+++ Records for processing +++

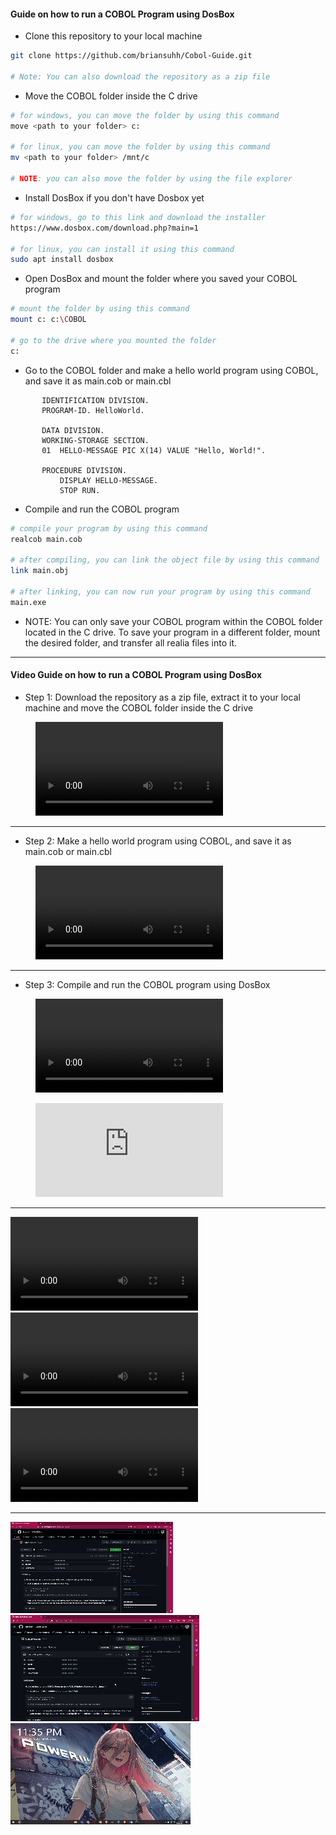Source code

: #### Guide on how to run a COBOL Program using DosBox

- Clone this repository to your local machine
```bash
git clone https://github.com/briansuhh/Cobol-Guide.git

# Note: You can also download the repository as a zip file
```

- Move the COBOL folder inside the C drive
```bash
# for windows, you can move the folder by using this command
move <path to your folder> c:

# for linux, you can move the folder by using this command
mv <path to your folder> /mnt/c

# NOTE: you can also move the folder by using the file explorer
```

- Install DosBox if you don't have Dosbox yet
```bash
# for windows, go to this link and download the installer
https://www.dosbox.com/download.php?main=1

# for linux, you can install it using this command
sudo apt install dosbox
```

- Open DosBox and mount the folder where you saved your COBOL program
```bash
# mount the folder by using this command
mount c: c:\COBOL

# go to the drive where you mounted the folder
c:
```

- Go to the COBOL folder and make a hello world program using COBOL, and save it as main.cob or main.cbl
```cobol
       IDENTIFICATION DIVISION.
       PROGRAM-ID. HelloWorld.

       DATA DIVISION.
       WORKING-STORAGE SECTION.
       01  HELLO-MESSAGE PIC X(14) VALUE "Hello, World!".

       PROCEDURE DIVISION.
           DISPLAY HELLO-MESSAGE.                                    
           STOP RUN.
```

- Compile and run the COBOL program
```bash
# compile your program by using this command
realcob main.cob

# after compiling, you can link the object file by using this command
link main.obj

# after linking, you can now run your program by using this command
main.exe    
```

- NOTE: You can only save your COBOL program within the COBOL folder located in the C drive. To save your program in a different folder, mount the desired folder, and transfer all realia files into it.

---
#### Video Guide on how to run a COBOL Program using DosBox
- Step 1: Download the repository as a zip file, extract it to your local machine and move the COBOL folder inside the C drive
<figure class="video_container">
  <video controls="true" allowfullscreen="true" poster="">
    <source src="../assets/STEP1.mp4" type="video/mp4">
  </video>
</figure>

---
- Step 2: Make a hello world program using COBOL, and save it as main.cob or main.cbl
<figure class="video_container">
  <video controls="true" allowfullscreen="true" poster="">
    <source src="../assets/STEP2.mp4" type="video/mp4">
  </video>
</figure>

---
- Step 3: Compile and run the COBOL program using DosBox
<figure class="video_container">
  <video controls="true" allowfullscreen="true" poster="">
    <source src="../assets/STEP3.mp4" type="video/mp4">
  </video>
</figure>

<figure class="video_container">
  <iframe src="https://drive.google.com/file/d/1Ib8A85jWWkp7S8QYnBCh54DUdBLEUhqg/view?usp=drive_link" frameborder="0" allowfullscreen="true"> </iframe>
</figure>

---
![alt text](../assets/STEP1.mp4)
![alt text](../assets/STEP2.mp4)
![alt text](../assets/STEP3.mp4)

---
![alt text](../assets/STEP1.gif)
![alt text](../assets/STEP2.gif)
![alt text](../assets/STEP3.gif)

+++

Retype the data word for word and keep the pictures out of it.

Source code

: #### Guide on how to run a COBOL Program using DosBox

- Clone this repository to your local machine
```bash
git clone https://github.com/briansuhh/Cobol-Guide.git

# Note: You can also download the repository as a zip file
```

- Move the COBOL folder inside the C drive
```bash
# for windows, you can move the folder by using this command
move <path to your folder> c:

# for linux, you can move the folder by using this command
mv <path to your folder> /mnt/c

# NOTE: you can also move the folder by using the file explorer
```

- Install DosBox if you don't have Dosbox yet
```bash
# for windows, go to this link and download the installer
https://www.dosbox.com/download.php?main=1

# for linux, you can install it using this command
sudo apt install dosbox
```

- Open DosBox and mount the folder where you saved your COBOL program
```bash
# mount the folder by using this command
mount c: c:\COBOL

# go to the drive where you mounted the folder
c:
```

- Go to the COBOL folder and make a hello world program using COBOL, and save it as main.cob or main.cbl
```cobol
       IDENTIFICATION DIVISION.
       PROGRAM-ID. HelloWorld.

       DATA DIVISION.
       WORKING-STORAGE SECTION.
       01  HELLO-MESSAGE PIC X(14) VALUE "Hello, World!".

       PROCEDURE DIVISION.
           DISPLAY HELLO-MESSAGE.                                    
           STOP RUN.
```

- Compile and run the COBOL program
```bash
# compile your program by using this command
realcob main.cob

# after compiling, you can link the object file by using this command
link main.obj

# after linking, you can now run your program by using this command
main.exe    
```

- NOTE: You can only save your COBOL program within the COBOL folder located in the C drive. To save your program in a different folder, mount the desired folder, and transfer all realia files into it.

---
#### Video Guide on how to run a COBOL Program using DosBox
- Step 1: Download the repository as a zip file, extract it to your local machine and move the COBOL folder inside the C drive
<figure class="video_container">
  <video controls="true" allowfullscreen="true" poster="">
    <source src="../assets/STEP1.mp4" type="video/mp4">
  </video>
</figure>

---
- Step 2: Make a hello world program using COBOL, and save it as main.cob or main.cbl
<figure class="video_container">
  <video controls="true" allowfullscreen="true" poster="">
    <source src="../assets/STEP2.mp4" type="video/mp4">
  </video>
</figure>

---
- Step 3: Compile and run the COBOL program using DosBox
<figure class="video_container">
  <video controls="true" allowfullscreen="true" poster="">
    <source src="../assets/STEP3.mp4" type="video/mp4">
  </video>
</figure>

<figure class="video_container">
  <iframe src="https://drive.google.com/file/d/1Ib8A85jWWkp7S8QYnBCh54DUdBLEUhqg/view?usp=drive_link" frameborder="0" allowfullscreen="true"> </iframe>
</figure>

---
![alt text](../assets/STEP1.mp4)
![alt text](../assets/STEP2.mp4)
![alt text](../assets/STEP3.mp4)

---
![alt text](../assets/STEP1.gif)
![alt text](../assets/STEP2.gif)
![alt text](../assets/STEP3.gif)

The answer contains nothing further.